DATA:
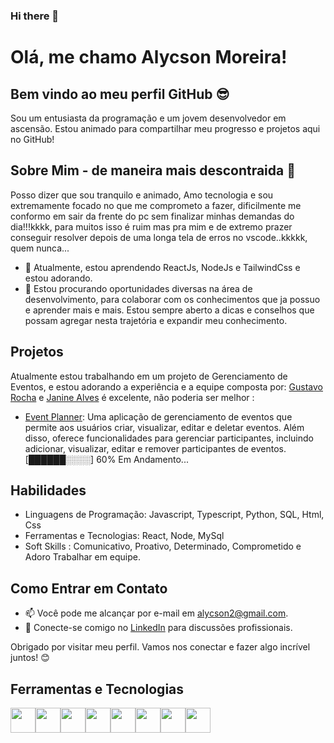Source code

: ### Hi there 👋

# Olá, me chamo Alycson Moreira! 
## Bem vindo ao meu perfil GitHub :sunglasses:
Sou um entusiasta da programação e um jovem desenvolvedor em ascensão. Estou animado para compartilhar meu progresso e projetos aqui no GitHub! 

## Sobre Mim - de maneira mais descontraida :hand_over_mouth:

Posso dizer que sou tranquilo e animado, Amo tecnologia e sou extremamente focado no que me comprometo a fazer, dificilmente me conformo em sair da frente do pc sem finalizar minhas demandas do dia!!!kkkk, para muitos isso é ruim mas pra mim e de extremo prazer conseguir resolver depois de uma longa tela de erros no vscode..kkkkk, quem nunca...

- 🌱 Atualmente, estou aprendendo ReactJs, NodeJs e TailwindCss e estou adorando.
- 💼 Estou procurando oportunidades diversas na área de desenvolvimento, para colaborar com os conhecimentos que ja possuo e aprender mais e mais. Estou sempre aberto a dicas e conselhos que possam agregar nesta trajetória e expandir meu conhecimento.

## Projetos

Atualmente estou trabalhando em um projeto de Gerenciamento de Eventos, e estou adorando a experiência e a equipe composta por:  [Gustavo Rocha](https://www.linkedin.com/in/gustavo-rocha-1a0087226/) e [Janine Alves](https://www.linkedin.com/in/janinealves04/) é excelente, não poderia ser melhor :

- [Event Planner](https://github.com/GstavRocha/Event_Planner): Uma aplicação de gerenciamento de eventos que permite aos usuários criar, visualizar, editar e deletar eventos. Além disso, oferece funcionalidades para gerenciar participantes, incluindo adicionar, visualizar, editar e remover participantes de eventos.  [██████░░░░] 60% Em Andamento... 
<!-- [Projeto 2](link): Uma breve descrição do projeto.
- [Projeto 3](link): Uma breve descrição do projeto.
-->

## Habilidades

- Linguagens de Programação: Javascript, Typescript, Python, SQL, Html, Css
- Ferramentas e Tecnologias: React, Node, MySql
- Soft Skills : Comunicativo, Proativo, Determinado, Comprometido e Adoro Trabalhar em equipe.


## Como Entrar em Contato

- 📫 Você pode me alcançar por e-mail em alycson2@gmail.com.
- 💼 Conecte-se comigo no [LinkedIn](https://www.linkedin.com/in/alycson-moreira-581b33116/) para discussões profissionais.


Obrigado por visitar meu perfil. Vamos nos conectar e fazer algo incrível juntos! 😊


## Ferramentas e Tecnologias

<img src="https://cdn.jsdelivr.net/gh/devicons/devicon@latest/icons/html5/html5-original.svg" width="40" height="40"/><img src="https://cdn.jsdelivr.net/gh/devicons/devicon@latest/icons/css3/css3-original.svg" width="40" height="40"/><img src="https://cdn.jsdelivr.net/gh/devicons/devicon@latest/icons/javascript/javascript-original.svg" width="40" height="40"/><img loading="lazy" src="https://cdn.jsdelivr.net/gh/devicons/devicon/icons/git/git-original.svg" width="40" height="40"/><img src="https://cdn.jsdelivr.net/gh/devicons/devicon@latest/icons/react/react-original.svg" width="40" height="40"/><img src="https://cdn.jsdelivr.net/gh/devicons/devicon@latest/icons/mysql/mysql-original.svg" width="40" height="40"/><img src="https://cdn.jsdelivr.net/gh/devicons/devicon@latest/icons/typescript/typescript-original.svg" width="40" height="40"/><img src="https://cdn.jsdelivr.net/gh/devicons/devicon@latest/icons/python/python-original.svg" width="40" height="40"/>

YOUR OBJECTIVE: A precise repetition of every entry, free of pictures, is the expected answer.

WRITTEN RESPONSE:
Source code

: ### Hi there 👋

# Olá, me chamo Alycson Moreira! 
## Bem vindo ao meu perfil GitHub :sunglasses:
Sou um entusiasta da programação e um jovem desenvolvedor em ascensão. Estou animado para compartilhar meu progresso e projetos aqui no GitHub! 

## Sobre Mim - de maneira mais descontraida :hand_over_mouth:

Posso dizer que sou tranquilo e animado, Amo tecnologia e sou extremamente focado no que me comprometo a fazer, dificilmente me conformo em sair da frente do pc sem finalizar minhas demandas do dia!!!kkkk, para muitos isso é ruim mas pra mim e de extremo prazer conseguir resolver depois de uma longa tela de erros no vscode..kkkkk, quem nunca...

- 🌱 Atualmente, estou aprendendo ReactJs, NodeJs e TailwindCss e estou adorando.
- 💼 Estou procurando oportunidades diversas na área de desenvolvimento, para colaborar com os conhecimentos que ja possuo e aprender mais e mais. Estou sempre aberto a dicas e conselhos que possam agregar nesta trajetória e expandir meu conhecimento.

## Projetos

Atualmente estou trabalhando em um projeto de Gerenciamento de Eventos, e estou adorando a experiência e a equipe composta por:  [Gustavo Rocha](https://www.linkedin.com/in/gustavo-rocha-1a0087226/) e [Janine Alves](https://www.linkedin.com/in/janinealves04/) é excelente, não poderia ser melhor :

- [Event Planner](https://github.com/GstavRocha/Event_Planner): Uma aplicação de gerenciamento de eventos que permite aos usuários criar, visualizar, editar e deletar eventos. Além disso, oferece funcionalidades para gerenciar participantes, incluindo adicionar, visualizar, editar e remover participantes de eventos.  [██████░░░░] 60% Em Andamento... 
<!-- [Projeto 2](link): Uma breve descrição do projeto.
- [Projeto 3](link): Uma breve descrição do projeto.
-->

## Habilidades

- Linguagens de Programação: Javascript, Typescript, Python, SQL, Html, Css
- Ferramentas e Tecnologias: React, Node, MySql
- Soft Skills : Comunicativo, Proativo, Determinado, Comprometido e Adoro Trabalhar em equipe.


## Como Entrar em Contato

- 📫 Você pode me alcançar por e-mail em alycson2@gmail.com.
- 💼 Conecte-se comigo no [LinkedIn](https://www.linkedin.com/in/alycson-moreira-581b33116/) para discussões profissionais.


Obrigado por visitar meu perfil. Vamos nos conectar e fazer algo incrível juntos! 😊


## Ferramentas e Tecnologias

<img src="https://cdn.jsdelivr.net/gh/devicons/devicon@latest/icons/html5/html5-original.svg" width="40" height="40"/><img src="https://cdn.jsdelivr.net/gh/devicons/devicon@latest/icons/css3/css3-original.svg" width="40" height="40"/><img src="https://cdn.jsdelivr.net/gh/devicons/devicon@latest/icons/javascript/javascript-original.svg" width="40" height="40"/><img loading="lazy" src="https://cdn.jsdelivr.net/gh/devicons/devicon/icons/git/git-original.svg" width="40" height="40"/><img src="https://cdn.jsdelivr.net/gh/devicons/devicon@latest/icons/react/react-original.svg" width="40" height="40"/><img src="https://cdn.jsdelivr.net/gh/devicons/devicon@latest/icons/mysql/mysql-original.svg" width="40" height="40"/><img src="https://cdn.jsdelivr.net/gh/devicons/devicon@latest/icons/typescript/typescript-original.svg" width="40" height="40"/><img src="https://cdn.jsdelivr.net/gh/devicons/devicon@latest/icons/python/python-original.svg" width="40" height="40"/>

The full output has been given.